1 - S'il restait confiné aux Etats-Unis,
ce modèle de propriété intellectuelle
inadapté serait à long terme un
handicap concurrentiel pour ce pays, donc un avantage
pour l'Europe. Renoncer à cet avantage
est un contresens immédiat.
2 - On estime qu'en dépit des dispositions
légales en vigueur l'Office Européen
des Brevets (OEB) a accordé environ 30.000
brevets logiciels. 80% de ceux-ci ont fort logiquement
été soumis par des sociétés
hors d'Europe, familières avec le système
et directement intéressées à
être en pole position le jour où
l'Europe baisserait la garde. En renforçant
les possibilités de contrôle réglementaire
de son industrie du logiciel par des puissances
étrangères, l'Europe est en passe
d'hypothéquer durablement son indépendance
technologique.
3 - Les acteurs du libre expliquent qu'octroyer
à des intérêts privés
des monopoles sur des technologies telles que
les algorithmes ou les protocoles serait une régression
majeure qui porterait un coup terrible aux standards
ouverts et aux logiciels libres.
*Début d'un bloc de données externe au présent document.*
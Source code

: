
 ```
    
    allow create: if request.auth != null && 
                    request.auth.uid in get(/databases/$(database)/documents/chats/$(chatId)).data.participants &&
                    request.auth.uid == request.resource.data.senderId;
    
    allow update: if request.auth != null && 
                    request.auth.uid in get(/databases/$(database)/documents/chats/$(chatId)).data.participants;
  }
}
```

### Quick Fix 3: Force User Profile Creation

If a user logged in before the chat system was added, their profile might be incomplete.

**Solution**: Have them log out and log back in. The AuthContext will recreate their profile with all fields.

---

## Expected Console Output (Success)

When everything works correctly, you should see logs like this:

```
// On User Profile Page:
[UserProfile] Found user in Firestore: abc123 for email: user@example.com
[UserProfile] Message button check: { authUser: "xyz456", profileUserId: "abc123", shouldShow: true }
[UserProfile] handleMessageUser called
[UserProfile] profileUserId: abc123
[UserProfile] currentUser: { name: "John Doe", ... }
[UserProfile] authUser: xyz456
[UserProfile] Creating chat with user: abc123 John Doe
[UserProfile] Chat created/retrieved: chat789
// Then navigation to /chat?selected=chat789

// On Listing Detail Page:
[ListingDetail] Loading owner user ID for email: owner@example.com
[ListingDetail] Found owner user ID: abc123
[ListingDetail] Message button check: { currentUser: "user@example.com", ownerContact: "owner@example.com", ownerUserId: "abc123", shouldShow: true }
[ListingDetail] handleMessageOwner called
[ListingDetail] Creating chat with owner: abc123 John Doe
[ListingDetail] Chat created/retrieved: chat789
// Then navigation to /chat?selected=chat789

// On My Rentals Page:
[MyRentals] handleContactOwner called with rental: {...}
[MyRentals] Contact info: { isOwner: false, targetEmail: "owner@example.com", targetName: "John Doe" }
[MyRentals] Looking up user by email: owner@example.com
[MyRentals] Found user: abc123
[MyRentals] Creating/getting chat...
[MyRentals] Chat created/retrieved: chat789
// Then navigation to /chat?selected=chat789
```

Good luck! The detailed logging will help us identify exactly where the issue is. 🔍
Ce faisant, l'Europe
se priverait des outils les plus prometteurs pour
redynamiser en profondeur son industrie informatique.
Pendant ce temps la Chine, moins crispée
sur les questions de propriété intellectuelle,
entreprend de grands travaux autour du logiciel
libre qui pourront lui assurer un développement
économique rapide.
Le 24 septembre dernier le Parlement européen
a voté un texte qui posait des limites
explicites à la brevetabilité des
inventions mises en oeuvre par ordinateur, en
excluant algorithmes, formats de fichiers et protocoles
et ménageant une place au logiciel libre.
Si elle était retenue, la contre-proposition
lapidaire du Conseil compromettrait l'avenir du
logiciel en Europe. Comme d'autres gouvernements
d'Europe, la France a récemment annoncé
le recours systématique aux logiciels libres
pour réaliser de substantielles économies
dans les administrations. En 2002 déjà,
Jacques Chirac s'exprimait contre les brevets
logiciels, pointant le risque de "vassalisation
de l'Europe". Par la voix de groupements
industriels internationaux tels que le CEA-PME,
ObjectWeb ou MMBase et avec le soutien d'acteurs
américains tels que la fondation Apache,
des milliers de sociétés du secteur
du logiciel demandent aujourd'hui aux gouvernements
d'Europe d'adopter une position cohérente
en demandant que soient réaffirmées
des limites strictes au champ du brevetable.